§ TASK DETAILS:
Lines from the listing that hold the string "most" are what you should return.
RECORDS SHOWN: Begin
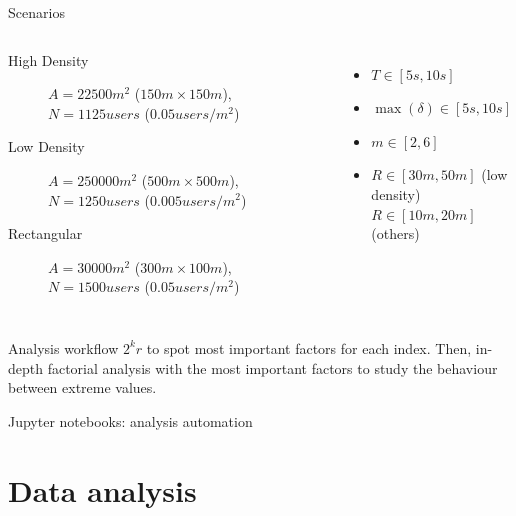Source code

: \documentclass[aspectratio=169]{beamer}
\begin{document}
\begin{frame}{Scenarios}
	\begin{columns}
		\begin{description}
			\item[High Density] \(A = 22500m^2\) (\(150m \times
				150m\)), \(N = 1125\mathit{users}\) (\(0.05
					\mathit{users}/m^2\))
			\item[Low Density] \(A = 250000m^2\) (\(500m \times
				500m\)), \(N = 1250\mathit{users}\) (\(0.005
					\mathit{users}/m^2\))
			\item[Rectangular] \(A = 30000m^2\) (\(300m \times
				100m\)), \(N = 1500\mathit{users}\) (\(0.05
					\mathit{users}/m^2\))
		\end{description}
		\begin{itemize}
			\item \(T \in [5s, 10s]\)
			\item \(\max(\delta) \in [5s, 10s]\)
			\item \(m \in [2, 6]\)
			\item \(R \in [30m, 50m]\) (low density)\\
				\(R \in [10m, 20m]\) (others)
		\end{itemize}
	\end{columns}
	\begin{block}{Analysis workflow}
		\(2^{k}r\) to spot most important factors for each index. Then,
		in-depth factorial analysis with the most important factors to
		study the behaviour between extreme values.
	\end{block}
	Jupyter notebooks: analysis automation
\end{frame}

\section{Data analysis}
\end{document}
RECORDS SHOWN: End
§ RESULT FOR THIS TASK:
		\(2^{k}r\) to spot most important factors for each index. Then,
		in-depth factorial analysis with the most important factors to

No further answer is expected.